University of Essex

Improving lives with authoritative social and economic research

The University of Essex’s Institute for Social and Economic Research (ISER) has been at the forefront of social science research since 1989, building an understanding of how people’s lives are changing over time and influencing policy.

Understanding how societies are changing is a complex task, covering a range of interdependent issues such as the economy, tax, employment, social affairs and demography. ISER has a long history of providing authoritative research analysis and conclusions to government and the public service on these issues.

The Institute takes a multidisciplinary approach, has close partnerships with the policy community and can gather and analyse large volumes of data. Its “Understanding Society” panel study contains data from 40,000 UK households and is the largest of its kind, helping to uncover a wide range of insights into real people’s lives. For example, the panel has shown that working long hours is linked to depression in women and that half of people who are on the minimum wage move on to better paid jobs within a year.

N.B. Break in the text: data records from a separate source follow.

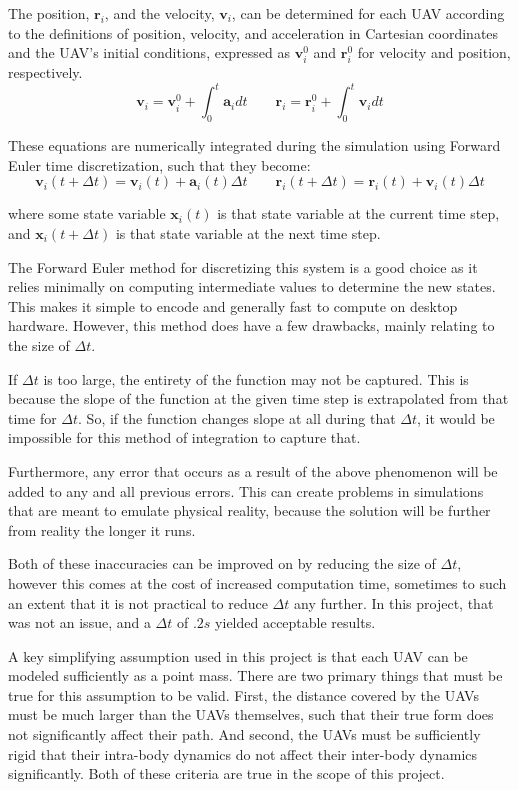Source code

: \documentclass[a4paper,12pt]{report}
\begin{document}
The position, $\bm{r}_i$, and the velocity, $\bm{v}_i$, can be determined for each UAV according to the definitions of position, velocity, and acceleration in Cartesian coordinates and the UAV's initial conditions, expressed as $\bm{v}_i^0$ and $\bm{r}_i^0$ for velocity and position, respectively.
$$\bm{v}_i = \bm{v}_i^0 + \int_{0}^{t}{\bm{a}_i dt} \qquad \bm{r}_i = \bm{r}_i^0 + \int_{0}^{t}{\bm{v}_i dt}$$

These equations are numerically integrated during the simulation using Forward Euler time discretization, such that they become:
$$\bm{v}_i(t+\Delta t) = \bm{v} _i(t) + \bm{a}_i(t)\Delta t \qquad \bm{r}_i(t+\Delta t) = \bm{r}_i(t) + \bm{v}_i(t)\Delta t$$

where some state variable $\bm{x}_i(t)$ is that state variable at the current time step, and $\bm{x}_i(t+\Delta t)$ is that state variable at the next time step.

The Forward Euler method for discretizing this system is a good choice as it relies minimally on computing intermediate values to determine the new states. This makes it simple to encode and generally fast to compute on desktop hardware. However, this method does have a few drawbacks, mainly relating to the size of $\Delta t$.

If $\Delta t$ is too large, the entirety of the function may not be captured. This is because the slope of the function at the given time step is extrapolated from that time for $\Delta t$. So, if the function changes slope at all during that $\Delta t$, it would be impossible for this method of integration to capture that.

Furthermore, any error that occurs as a result of the above phenomenon will be added to any and all previous errors. This can create problems in simulations that are meant to emulate physical reality, because the solution will be further from reality the longer it runs.

Both of these inaccuracies can be improved on by reducing the size of $\Delta t$, however this comes at the cost of increased computation time, sometimes to such an extent that it is not practical to reduce $\Delta t$ any further. In this project, that was not an issue, and a $\Delta t$ of $.2s$ yielded acceptable results.

A key simplifying assumption used in this project is that each UAV can be modeled sufficiently as a point mass. There are two primary things that must be true for this assumption to be valid. First, the distance covered by the UAVs must be much larger than the UAVs themselves, such that their true form does not significantly affect their path. And second, the UAVs must be sufficiently rigid that their intra-body dynamics do not affect their inter-body dynamics significantly. Both of these criteria are true in the scope of this project.
\end{document}

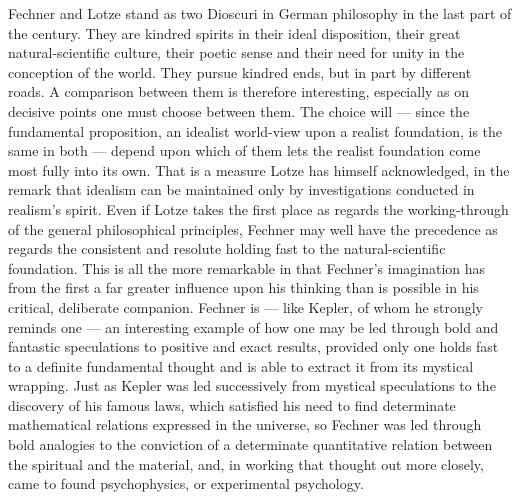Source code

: \documentclass[12pt,a4paper]{book}
\newcommand{\opage}[1]{\marginnote{\footnotesize\textit{[#1]}}}
\begin{document}
Fechner and Lotze stand as two Dioscuri in German philosophy in the last part of
the century. They are kindred spirits in their ideal disposition, their great
natural-scientific culture, their poetic sense and their need for unity in the
conception of the world. They pursue kindred ends, but in part by different
roads. A comparison between them is therefore interesting, especially as on
decisive points one must choose between them. The choice will --- since the
fundamental proposition, an idealist world-view upon a realist foundation, is the
same in both --- depend upon which of them lets the realist foundation come most
fully into its own. That is a measure Lotze has himself acknowledged, in the
remark that idealism can be maintained only by investigations conducted in
realism's spirit. Even if Lotze takes the first place as regards the
working-through of the general philosophical principles, Fechner may well have
the precedence as regards the consistent and \opage{527}resolute holding fast to the
natural-scientific foundation. This is all the more remarkable in that Fechner's
imagination has from the first a far greater influence upon his thinking than is
possible in his critical, deliberate companion. Fechner is --- like Kepler, of
whom he strongly reminds one --- an interesting example of how one may be led
through bold and fantastic speculations to positive and exact results, provided
only one holds fast to a definite fundamental thought and is able to extract it
from its mystical wrapping. Just as Kepler was led successively from mystical
speculations to the discovery of his famous laws, which satisfied his need to
find determinate mathematical relations expressed in the universe, so Fechner was
led through bold analogies to the conviction of a determinate quantitative
relation between the spiritual and the material, and, in working that thought out
more closely, came to found psychophysics, or experimental psychology.
\end{document}
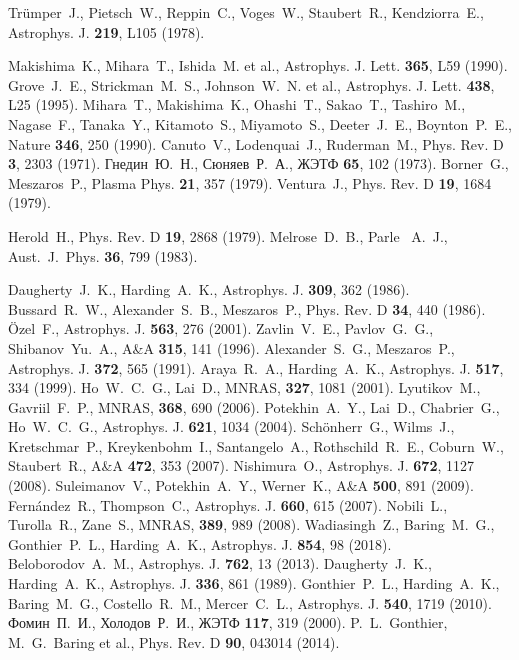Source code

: \documentclass[cp1251%
               ]{jetp} %
\begin{document}
\begin{references}
%
 Tr\"{u}mper~J., Pietsch~W., Reppin~C., Voges~W., Staubert~R., Kendziorra~E., Astrophys. J. {\bf 219}, L105 (1978).
  
%
  Makishima~K., Mihara~T., Ishida~M. et al., Astrophys. J. Lett. {\bf 365}, L59 (1990).
%
  Grove~J.~E., Strickman~M.~S., Johnson~W.~N. et al., Astrophys. J. Lett. {\bf 438}, L25 (1995).
%
  Mihara~T., Makishima~K., Ohashi~T., Sakao~T., Tashiro~M., Nagase~F., Tanaka~Y., Kitamoto~S., Miyamoto~S., Deeter~J.~E., 
  Boynton~P.~E., Nature {\bf 346}, 250 (1990).
%
Canuto~V., Lodenquai~J., Ruderman~M., Phys. Rev. D {\bf 3}, 2303 (1971).
%
    Гнедин~Ю.~Н., Сюняев~Р.~А., ЖЭТФ {\bf 65}, 102 (1973).
%
  Borner~G., Meszaros~P., Plasma Phys. {\bf 21}, 357 (1979).
%
  Ventura~J., Phys. Rev. D {\bf 19}, 1684 (1979).

%
   Herold~H., Phys. Rev. D {\bf 19}, 2868 (1979).
%
  Melrose~D.~B., Parle~ A.~J.,
   Aust.~J.~Phys. {\bf 36}, 799 (1983).

%
  Daugherty~J.~K., Harding~A.~K., Astrophys. J. {\bf 309}, 362 (1986).
%
Bussard~R.~W., Alexander~S.~B., Meszaros~P., Phys. Rev. D {\bf 34}, 440 (1986).
%
  {\"O}zel~F., Astrophys. J. {\bf 563}, 276 (2001).
%
  Zavlin~V.~E., Pavlov~G.~G., Shibanov~Yu.~A., A\&A {\bf 315}, 141 (1996).
%
   Alexander~S.~G., Meszaros~P.,  Astrophys. J. {\bf 372}, 565 (1991).
%
  Araya~R.~A., Harding~A.~K.,  Astrophys. J. {\bf 517}, 334 (1999).
%
  Ho~W.~C.~G., Lai~D., MNRAS, {\bf 327}, 1081 (2001).
%
   Lyutikov~M., Gavriil~F.~P., MNRAS, {\bf 368}, 690 (2006).
%
  Potekhin~A.~Y., Lai~D., Chabrier~G., Ho~W.~C.~G., Astrophys. J. {\bf 621}, 1034 (2004).
%
   Sch{\"o}nherr~G., Wilms~J., Kretschmar~P., Kreykenbohm~I., Santangelo~A., Rothschild~R.~E., Coburn~W., Staubert~R., 
   A{\&}A {\bf 472}, 353 (2007).
%
  Nishimura~O., Astrophys. J. {\bf 672}, 1127 (2008).
   Suleimanov~V., Potekhin~A.~Y., Werner~K., A{\&}A {\bf 500}, 891 (2009).
   Fern{\'a}ndez~R., Thompson~C., Astrophys. J. {\bf 660}, 615 (2007).
Nobili~L., Turolla~R., Zane~S., MNRAS, {\bf 389}, 989 (2008).
%
Wadiasingh~Z., Baring~M.~G., Gonthier~P.~L., Harding~A.~K., Astrophys. J. {\bf 854}, 98 (2018).
%
  Beloborodov~A.~M., Astrophys. J. {\bf 762}, 13 (2013).
%
  Daugherty~J.~K., Harding~A.~K., Astrophys. J. {\bf 336}, 861 (1989).
%
Gonthier~P.~L., Harding~A.~K., Baring~M.~G., Costello~R.~M., Mercer~C.~L., Astrophys. J. {\bf 540}, 1719 (2010).
%
Фомин~П.~И., Холодов~Р.~И., ЖЭТФ {\bf 117}, 319 (2000). 
%
P.~L.~Gonthier, M.~G.~Baring et al., 
   Phys. Rev. D {\bf 90},  043014 (2014).


\end{references}
\end{document}
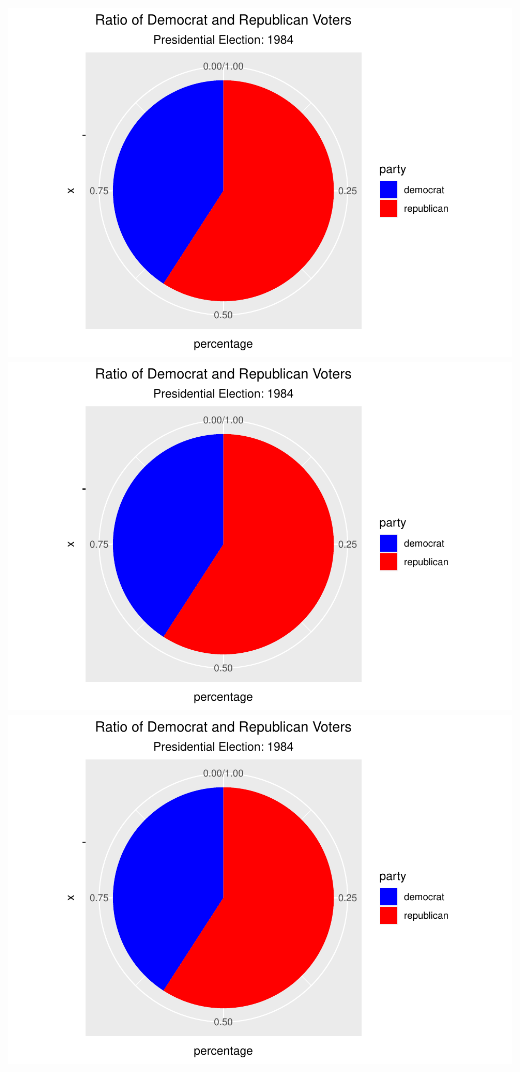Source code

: \documentclass[
]{article}
\begin{document}
\includegraphics{election_files/figure-latex/anim-22.pdf}
\includegraphics{election_files/figure-latex/anim-23.pdf}
\includegraphics{election_files/figure-latex/anim-24.pdf}
\end{document}
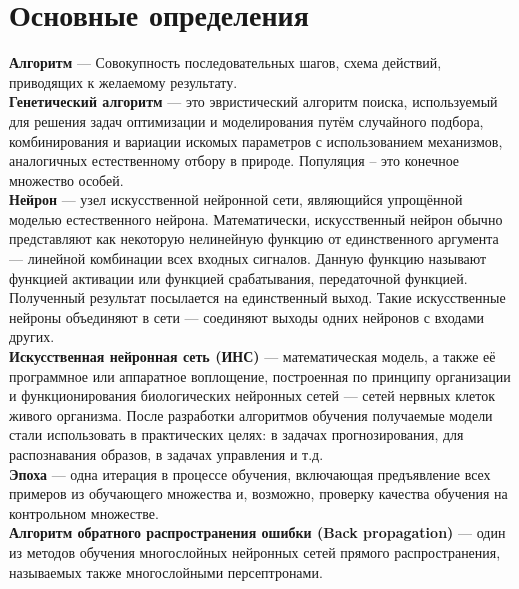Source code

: \section{Основные определения}

 \textbf{Алгоритм} — Совокупность последовательных шагов, схема действий, приводящих к желаемому результату. \\

 \textbf{Генетический алгоритм} — это эвристический алгоритм поиска, используемый для решения задач оптимизации и моделирования путём случайного подбора, комбинирования и вариации искомых параметров с использованием механизмов, аналогичных естественному отбору в природе.
Популяция – это конечное множество особей.\\

 \textbf{Нейрон} — узел искусственной нейронной сети, являющийся упрощённой моделью естественного нейрона. Математически, искусственный нейрон обычно представляют как некоторую нелинейную функцию от единственного аргумента — линейной комбинации всех входных сигналов. Данную функцию называют функцией активации или функцией срабатывания, передаточной функцией. Полученный результат посылается на единственный выход. Такие искусственные нейроны объединяют в сети — соединяют выходы одних нейронов с входами других. \\

 \textbf{Искусственная нейронная сеть (ИНС)}  — математическая модель, а также её программное или аппаратное воплощение, построенная по принципу организации и функционирования биологических нейронных сетей — сетей нервных клеток живого организма. После разработки алгоритмов обучения получаемые модели стали использовать в практических целях: в задачах прогнозирования, для распознавания образов, в задачах управления и т.д. \\

 \textbf{Эпоха} — одна итерация в процессе обучения, включающая предъявление всех примеров из обучающего множества и, возможно, проверку качества обучения на контрольном множестве. \\

 \textbf{Алгоритм обратного распространения ошибки (Back propagation)} — один из методов обучения многослойных нейронных сетей прямого распространения, называемых также многослойными персептронами.\\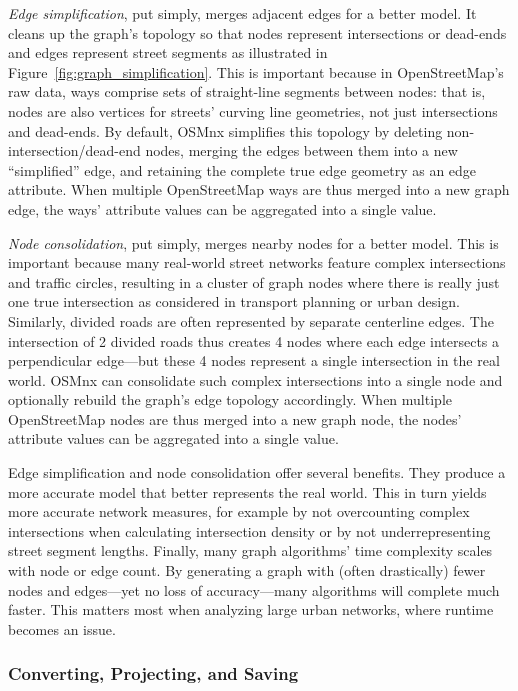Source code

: \documentclass[12pt,letterpaper]{article} %
\begin{document}
\textit{Edge simplification}, put simply, merges adjacent edges for a better model. It cleans up the graph's topology so that nodes represent intersections or dead-ends and edges represent street segments as illustrated in Figure~\ref{fig:graph_simplification}. This is important because in OpenStreetMap's raw data, ways comprise sets of straight-line segments between nodes: that is, nodes are also vertices for streets' curving line geometries, not just intersections and dead-ends. By default, OSMnx simplifies this topology by deleting non-intersection/dead-end nodes, merging the edges between them into a new \enquote{simplified} edge, and retaining the complete true edge geometry as an edge attribute. When multiple OpenStreetMap ways are thus merged into a new graph edge, the ways' attribute values can be aggregated into a single value.

\textit{Node consolidation}, put simply, merges nearby nodes for a better model. This is important because many real-world street networks feature complex intersections and traffic circles, resulting in a cluster of graph nodes where there is really just one true intersection as considered in transport planning or urban design. Similarly, divided roads are often represented by separate centerline edges. The intersection of 2 divided roads thus creates 4 nodes where each edge intersects a perpendicular edge---but these 4 nodes represent a single intersection in the real world. OSMnx can consolidate such complex intersections into a single node and optionally rebuild the graph's edge topology accordingly. When multiple OpenStreetMap nodes are thus merged into a new graph node, the nodes' attribute values can be aggregated into a single value.

Edge simplification and node consolidation offer several benefits. They produce a more accurate model that better represents the real world. This in turn yields more accurate network measures, for example by not overcounting complex intersections when calculating intersection density or by not underrepresenting street segment lengths. Finally, many graph algorithms' time complexity scales with node or edge count. By generating a graph with (often drastically) fewer nodes and edges---yet no loss of accuracy---many algorithms will complete much faster. This matters most when analyzing large urban networks, where runtime becomes an issue.

\subsubsection{Converting, Projecting, and Saving}
\end{document}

The Institute’s work has an impact at a regional, national and international level. Its EUROMOD tax/benefit microsimulation model is widely used by the European Commission and this same expertise is now being used in developing countries. ISER’s new method of assessing poverty was influential in the 2010 Child Poverty Act and the 2012 Welfare Reform Act. It has done extensive work in understanding and explaining social inequalities and ethnic change in the UK.